Changes to IPA practices
In addition to bringing experience with scrutinizing government agencies, I worked most recently as a consultant for oversight agencies. So I also came into the IPA position with ideas about how to improve the IPA office’s own practices, always with the goal of making the IPA office as effective as possible at serving its aims of accountability, transparency, and substantive improvements in SJPD practices as they relate to ensuring constitutional and fair treatment of San José residents and visitors. Among the changes I have made are how we have structured and presented this annual report. I hope this new structure enhances the way we promote accountability, transparency, and actual change in police policies and practices.
Accountability: We are making sure we utilize all of the tools in our tool belt. While we always seek to exercise our authority respectfully, it is important that we use the full range of our authorities. This includes:
- Appealing any disagreements we end up having with IA about their investigations to the Chief of Police and any disagreements with the Chief of Police to the City Manager.
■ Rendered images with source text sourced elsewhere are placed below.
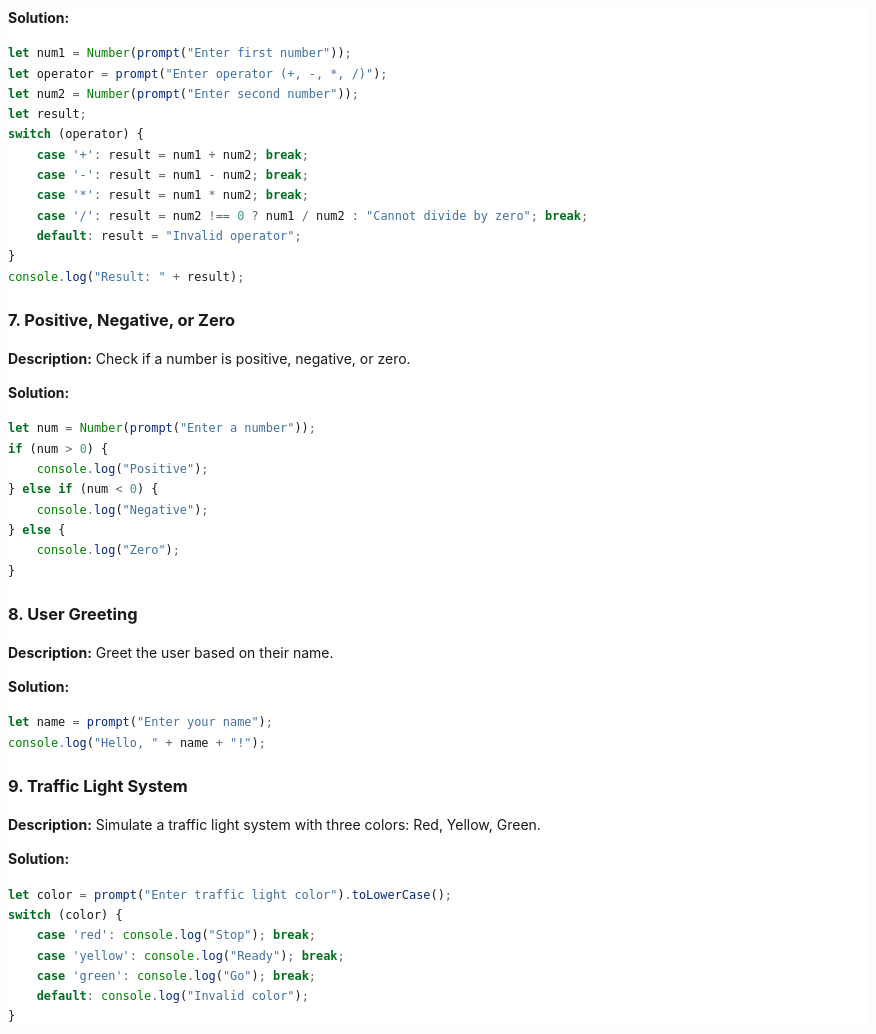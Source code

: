 **Solution:**
```javascript
let num1 = Number(prompt("Enter first number"));
let operator = prompt("Enter operator (+, -, *, /)");
let num2 = Number(prompt("Enter second number"));
let result;
switch (operator) {
    case '+': result = num1 + num2; break;
    case '-': result = num1 - num2; break;
    case '*': result = num1 * num2; break;
    case '/': result = num2 !== 0 ? num1 / num2 : "Cannot divide by zero"; break;
    default: result = "Invalid operator";
}
console.log("Result: " + result);
```

### 7. Positive, Negative, or Zero
**Description:** Check if a number is positive, negative, or zero.

**Solution:**
```javascript
let num = Number(prompt("Enter a number"));
if (num > 0) {
    console.log("Positive");
} else if (num < 0) {
    console.log("Negative");
} else {
    console.log("Zero");
}
```

### 8. User Greeting
**Description:** Greet the user based on their name.

**Solution:**
```javascript
let name = prompt("Enter your name");
console.log("Hello, " + name + "!");
```

### 9. Traffic Light System
**Description:** Simulate a traffic light system with three colors: Red, Yellow, Green.

**Solution:**
```javascript
let color = prompt("Enter traffic light color").toLowerCase();
switch (color) {
    case 'red': console.log("Stop"); break;
    case 'yellow': console.log("Ready"); break;
    case 'green': console.log("Go"); break;
    default: console.log("Invalid color");
}
```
- Ensuring officer-involved shootings receive the attention and scrutiny they deserve, including responding to the scene for in-person SJPD briefings and conducting community outreach following an officer-involved shooting. Such attention is especially important in light of the impact of these incidents on San José families and the broader community and the extent to which SJPD’s investigations and our office’s auditing require confidentiality.
- Participating meaningfully and candidly in the ongoing conversation about how much oversight SJPD should be subject to with respect to the accountability process, including IA investigations of officer-involved shootings and investigations of possible officer misconduct that did not come to the attention of SJPD by way of a citizen complaint.
Transparency: We have also taken steps to strengthen our role in ensuring transparency by the SJPD. These steps include:
- Recommending additional IPA authorities that are in line with national best practices on broad access to records, including body-worn camera footage, as a means of conducting systemic reviews to identify trends and policy issues. We are also seeking a formalized role in reviewing proposed or draft SJPD policy changes.
- Modernizing and expanding our outreach with the goal of reaching more people and speaking to the issues that matter most to the community.
- Modernizing and restructuring our annual reports. This year’s annual Report will have a dedicated website that makes it much easier to navigate looks quite different from previous years’ reports. We have restructured the Report to address various substantive topic areas of interest to the community. The Report weaves in relevant case examples, data, and policy recommendations as they relate to each substantive topic.
Change: Which brings us to the final piece of the oversight process: the change itself. I hope this new approach to our reporting allows readers to better understand how the IPA office’s efforts, including the recent changes in our approach, moves the needle toward more and more constitutional and respectful policing.